Conté varias historias y conseguí tranquilizarles a casi todos.
“Cerca del fuego, un viejo perro, bigotudo y casi ciego, uno de esos
perros que se parecen a gente que conocemos, dormía el morro entre las
patas.
“Fuera, la tormenta encarnizada azotaba la pequeña casa y, a través
de un estrecho cristal, una especie de mirilla situada cerca de la
puerta, veía de pronto todo un desbarajuste de árboles empujados
violentamente por el viento a la luz de grandes relámpagos.
“Notaba perfectamente que, a pesar de mis esfuerzos, un terror
profundo se había apoderado de aquella gente, y cada vez que dejaba de
hablar, todos los oídos escuchaban a lo lejos. Cansado de presenciar
aquellos temores estúpidos, iba a pedir acostarme, cuando el viejo
guarda de pronto saltó de su silla, cogió de nuevo su escopeta, mientras
tartamudeaba con una voz enloquecida:
“—¡Ahí está! ¡Ahí está! ¡Le oigo!
“Las dos mujeres volvieron a caerse de rodillas en los rincones,
escondiendo el rostro; y los hijos volvieron a coger sus hachas. Iba a
intentar tranquilizarles otra vez, cuando el perro dormido se despertó
de pronto y, levantando la cabeza, tendiendo el cuello, mirando hacia el
fuego con sus ojos casi apagados, dio uno de esos lúgubres aullidos que
hacen estremecerse a los viajeros, de noche, en el campo. Todos los
ojos se volvieron hacia él; ahora permanecía inmóvil, tieso sobre las
patas, como atormentado por una visión; se echó de nuevo a aullar hacia
algo invisible, desconocido, sin duda horroroso, ya que todo el pelo se
le ponía de Punta. El guarda, lívido, gritó:
“—¡Lo huele! ¡Lo huele! Estaba ahí cuando lo maté.— Y las dos mujeres enloquecidas se echaron a
gritar con el perro.
“A mi pesar, un gran escalofrío me corrió entre los hombros. El ver
al animal en aquel lugar, a aquella hora, en medio de aquella gente
enloquecida, resultaba espantoso.
“Entonces, durante una hora, el perro aulló sin moverse; aulló como
preso de angustia en un sueño; y el miedo, el espantoso miedo entró en
mí; ¿el miedo a qué? ¿Lo sabré yo? Era el miedo, y punto.
“Permanecíamos inmóviles, lívidos, en espera de un acontecimiento
horroroso, aguzando el oído, el corazón latiendo, descompuestos al menor
ruido. Y el perro se puso a dar vueltas alrededor del cuarto, oliendo
las paredes y siempre gimiendo. ¡Aquel animal nos volvía locos!

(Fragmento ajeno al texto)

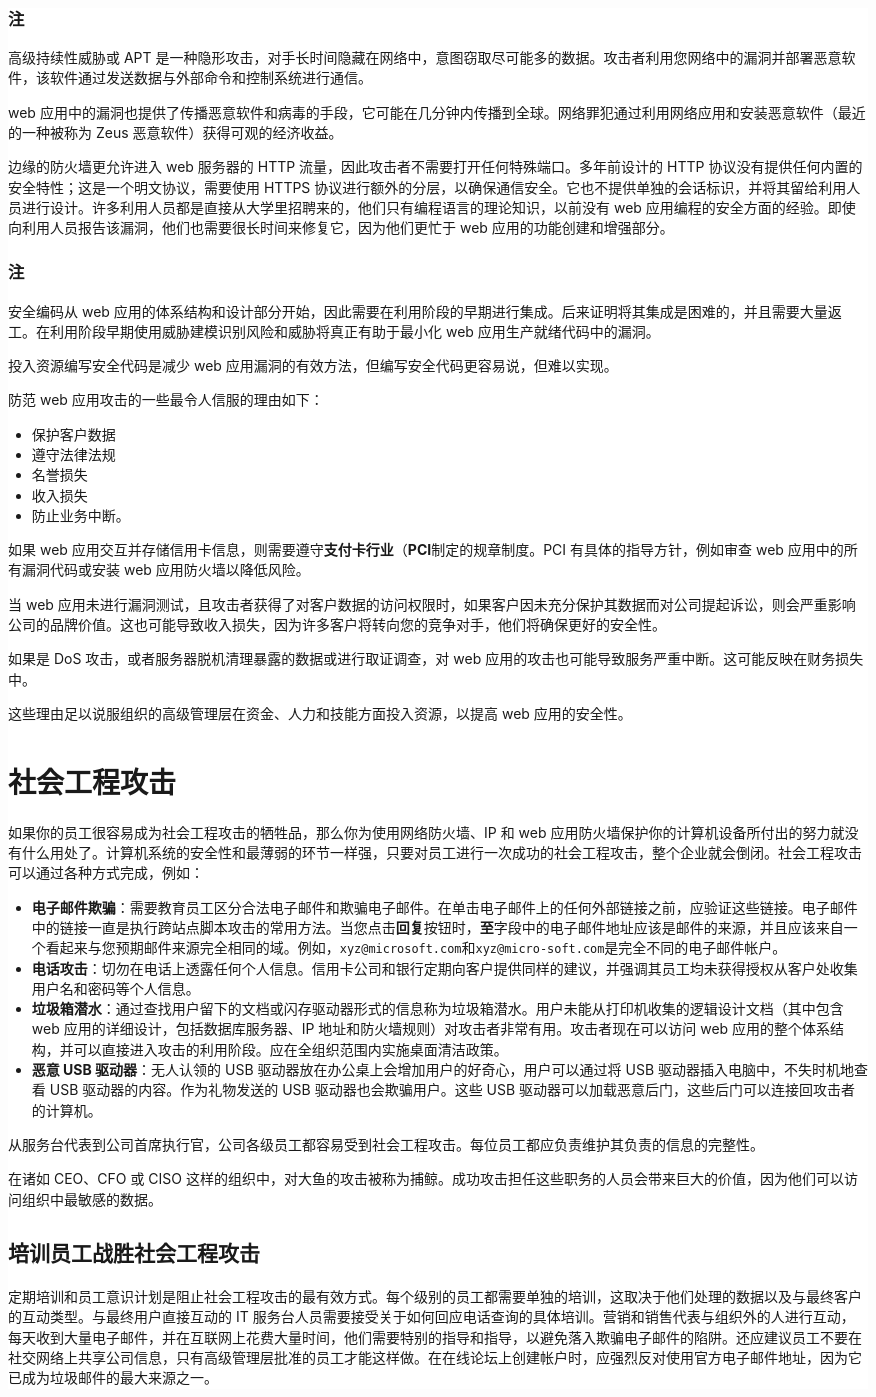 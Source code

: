 ### 注

高级持续性威胁或 APT 是一种隐形攻击，对手长时间隐藏在网络中，意图窃取尽可能多的数据。攻击者利用您网络中的漏洞并部署恶意软件，该软件通过发送数据与外部命令和控制系统进行通信。

web 应用中的漏洞也提供了传播恶意软件和病毒的手段，它可能在几分钟内传播到全球。网络罪犯通过利用网络应用和安装恶意软件（最近的一种被称为 Zeus 恶意软件）获得可观的经济收益。

边缘的防火墙更允许进入 web 服务器的 HTTP 流量，因此攻击者不需要打开任何特殊端口。多年前设计的 HTTP 协议没有提供任何内置的安全特性；这是一个明文协议，需要使用 HTTPS 协议进行额外的分层，以确保通信安全。它也不提供单独的会话标识，并将其留给利用人员进行设计。许多利用人员都是直接从大学里招聘来的，他们只有编程语言的理论知识，以前没有 web 应用编程的安全方面的经验。即使向利用人员报告该漏洞，他们也需要很长时间来修复它，因为他们更忙于 web 应用的功能创建和增强部分。

### 注

安全编码从 web 应用的体系结构和设计部分开始，因此需要在利用阶段的早期进行集成。后来证明将其集成是困难的，并且需要大量返工。在利用阶段早期使用威胁建模识别风险和威胁将真正有助于最小化 web 应用生产就绪代码中的漏洞。

投入资源编写安全代码是减少 web 应用漏洞的有效方法，但编写安全代码更容易说，但难以实现。

防范 web 应用攻击的一些最令人信服的理由如下：

*   保护客户数据
*   遵守法律法规
*   名誉损失
*   收入损失
*   防止业务中断。

如果 web 应用交互并存储信用卡信息，则需要遵守**支付卡行业**（**PCI**制定的规章制度。PCI 有具体的指导方针，例如审查 web 应用中的所有漏洞代码或安装 web 应用防火墙以降低风险。

当 web 应用未进行漏洞测试，且攻击者获得了对客户数据的访问权限时，如果客户因未充分保护其数据而对公司提起诉讼，则会严重影响公司的品牌价值。这也可能导致收入损失，因为许多客户将转向您的竞争对手，他们将确保更好的安全性。

如果是 DoS 攻击，或者服务器脱机清理暴露的数据或进行取证调查，对 web 应用的攻击也可能导致服务严重中断。这可能反映在财务损失中。

这些理由足以说服组织的高级管理层在资金、人力和技能方面投入资源，以提高 web 应用的安全性。

# 社会工程攻击

如果你的员工很容易成为社会工程攻击的牺牲品，那么你为使用网络防火墙、IP 和 web 应用防火墙保护你的计算机设备所付出的努力就没有什么用处了。计算机系统的安全性和最薄弱的环节一样强，只要对员工进行一次成功的社会工程攻击，整个企业就会倒闭。社会工程攻击可以通过各种方式完成，例如：

*   **电子邮件欺骗**：需要教育员工区分合法电子邮件和欺骗电子邮件。在单击电子邮件上的任何外部链接之前，应验证这些链接。电子邮件中的链接一直是执行跨站点脚本攻击的常用方法。当您点击**回复**按钮时，**至**字段中的电子邮件地址应该是邮件的来源，并且应该来自一个看起来与您预期邮件来源完全相同的域。例如，`xyz@microsoft.com`和`xyz@micro-soft.com`是完全不同的电子邮件帐户。
*   **电话攻击**：切勿在电话上透露任何个人信息。信用卡公司和银行定期向客户提供同样的建议，并强调其员工均未获得授权从客户处收集用户名和密码等个人信息。
*   **垃圾箱潜水**：通过查找用户留下的文档或闪存驱动器形式的信息称为垃圾箱潜水。用户未能从打印机收集的逻辑设计文档（其中包含 web 应用的详细设计，包括数据库服务器、IP 地址和防火墙规则）对攻击者非常有用。攻击者现在可以访问 web 应用的整个体系结构，并可以直接进入攻击的利用阶段。应在全组织范围内实施桌面清洁政策。
*   **恶意 USB 驱动器**：无人认领的 USB 驱动器放在办公桌上会增加用户的好奇心，用户可以通过将 USB 驱动器插入电脑中，不失时机地查看 USB 驱动器的内容。作为礼物发送的 USB 驱动器也会欺骗用户。这些 USB 驱动器可以加载恶意后门，这些后门可以连接回攻击者的计算机。

从服务台代表到公司首席执行官，公司各级员工都容易受到社会工程攻击。每位员工都应负责维护其负责的信息的完整性。

在诸如 CEO、CFO 或 CISO 这样的组织中，对大鱼的攻击被称为捕鲸。成功攻击担任这些职务的人员会带来巨大的价值，因为他们可以访问组织中最敏感的数据。

## 培训员工战胜社会工程攻击

定期培训和员工意识计划是阻止社会工程攻击的最有效方式。每个级别的员工都需要单独的培训，这取决于他们处理的数据以及与最终客户的互动类型。与最终用户直接互动的 IT 服务台人员需要接受关于如何回应电话查询的具体培训。营销和销售代表与组织外的人进行互动，每天收到大量电子邮件，并在互联网上花费大量时间，他们需要特别的指导和指导，以避免落入欺骗电子邮件的陷阱。还应建议员工不要在社交网络上共享公司信息，只有高级管理层批准的员工才能这样做。在在线论坛上创建帐户时，应强烈反对使用官方电子邮件地址，因为它已成为垃圾邮件的最大来源之一。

Entonces
el campesino que me había guiado, se abalanzó sobre él, en una especie
de paroxismo de terror furioso, y abriendo una puerta que daba a un
pequeño patio, echó al animal afuera.
“Éste se calló en seguida, y nos quedamos sumidos en un silencio aún
más terrorífico. Y de pronto todos a la par tuvimos una especie de
sobresalto: un ser se deslizaba contra la pared, en el exterior, hacia
el bosque; luego pasó junto a la puerta, que pareció palpar, con una
mano vacilante; no volvimos a oír nada más durante dos minutos que nos
convirtieron en insensatos; luego volvió, siempre rozando la pared; y
raspó ligeramente, como lo haría un niño con la uña; y de pronto una
cabeza apareció contra el cristal de la mirilla, una cabeza blanca con
ojos luminosos como los de una fiera. Y un sonido salió de su boca, un
sonido indistinto, un murmullo quejumbroso.

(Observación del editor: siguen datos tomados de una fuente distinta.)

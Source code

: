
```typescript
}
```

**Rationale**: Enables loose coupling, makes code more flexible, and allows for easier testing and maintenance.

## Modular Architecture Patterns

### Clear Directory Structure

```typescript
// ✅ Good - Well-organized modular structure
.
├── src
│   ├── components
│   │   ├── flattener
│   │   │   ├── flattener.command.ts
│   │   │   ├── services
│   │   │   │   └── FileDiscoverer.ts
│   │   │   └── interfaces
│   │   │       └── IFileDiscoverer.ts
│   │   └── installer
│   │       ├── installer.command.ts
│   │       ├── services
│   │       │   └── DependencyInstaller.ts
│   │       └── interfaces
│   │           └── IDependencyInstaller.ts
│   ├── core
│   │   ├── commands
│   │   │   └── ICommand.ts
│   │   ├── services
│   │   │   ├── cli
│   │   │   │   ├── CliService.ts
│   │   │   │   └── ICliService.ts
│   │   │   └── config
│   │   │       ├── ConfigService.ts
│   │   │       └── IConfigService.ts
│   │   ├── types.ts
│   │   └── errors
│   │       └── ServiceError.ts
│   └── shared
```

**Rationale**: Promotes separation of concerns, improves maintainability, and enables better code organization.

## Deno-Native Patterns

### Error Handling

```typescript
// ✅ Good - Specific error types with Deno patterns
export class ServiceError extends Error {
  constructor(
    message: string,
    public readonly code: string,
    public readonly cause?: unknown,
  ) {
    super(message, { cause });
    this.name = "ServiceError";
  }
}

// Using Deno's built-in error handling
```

“Entonces un estruendo formidable estalló en la cocina. El viejo
guarda había disparado. Inmediatamente sus hijos se precipitaron,
taparon la mirilla levantando la gran mesa que sujetaron con el
aparador.
“Y les juro que al oír el estrépito del disparo que no me esperaba
tuve tal angustia en el corazón, el alma y el cuerpo, que me sentí
desfallecer y a punto de morir de miedo.
“Nos quedamos ahí hasta la aurora, incapaces de movernos, de decir una palabra, crispados en un enloquecimiento inefable.
“No nos atrevimos a desatrancar la salida hasta no ver, por la hendidura de un sobradillo, un fino rayo de día.

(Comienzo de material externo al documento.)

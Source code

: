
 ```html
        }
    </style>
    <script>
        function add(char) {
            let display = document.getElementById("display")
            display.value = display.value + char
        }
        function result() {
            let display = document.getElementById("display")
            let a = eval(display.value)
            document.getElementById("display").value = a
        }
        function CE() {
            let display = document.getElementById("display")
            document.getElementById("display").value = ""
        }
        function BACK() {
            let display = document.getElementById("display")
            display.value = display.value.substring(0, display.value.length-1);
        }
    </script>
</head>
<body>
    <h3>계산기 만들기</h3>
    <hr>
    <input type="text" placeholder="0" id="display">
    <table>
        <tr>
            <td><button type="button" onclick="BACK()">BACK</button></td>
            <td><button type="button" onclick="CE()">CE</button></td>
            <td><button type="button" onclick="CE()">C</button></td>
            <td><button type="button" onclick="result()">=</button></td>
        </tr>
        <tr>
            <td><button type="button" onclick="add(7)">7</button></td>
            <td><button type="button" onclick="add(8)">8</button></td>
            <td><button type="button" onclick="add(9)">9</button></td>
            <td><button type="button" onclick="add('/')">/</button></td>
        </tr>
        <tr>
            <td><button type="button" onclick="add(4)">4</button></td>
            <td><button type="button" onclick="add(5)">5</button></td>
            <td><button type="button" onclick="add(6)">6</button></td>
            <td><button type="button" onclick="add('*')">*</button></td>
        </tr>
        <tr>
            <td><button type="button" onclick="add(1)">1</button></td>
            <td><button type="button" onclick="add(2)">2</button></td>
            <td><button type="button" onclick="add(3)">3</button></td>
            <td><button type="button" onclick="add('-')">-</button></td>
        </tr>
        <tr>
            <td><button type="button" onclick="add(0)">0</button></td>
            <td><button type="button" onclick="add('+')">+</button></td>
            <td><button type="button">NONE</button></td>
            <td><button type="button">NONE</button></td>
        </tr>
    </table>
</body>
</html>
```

“Al pie del muro, junto a la puerta, yacía el viejo perro, con el hocico destrozado por una bala.
“Había salido del patio escarbando un agujero bajo una empalizada”.
El hombre de rostro moreno se calló; luego añadió:
—Aquella noche no
corrí ningún peligro, pero preferiría volver a empezar todas las horas
en las que me enfrenté con los peligros más terribles, antes que el
minuto único del disparo sobre la cabeza barbuda de la mirilla.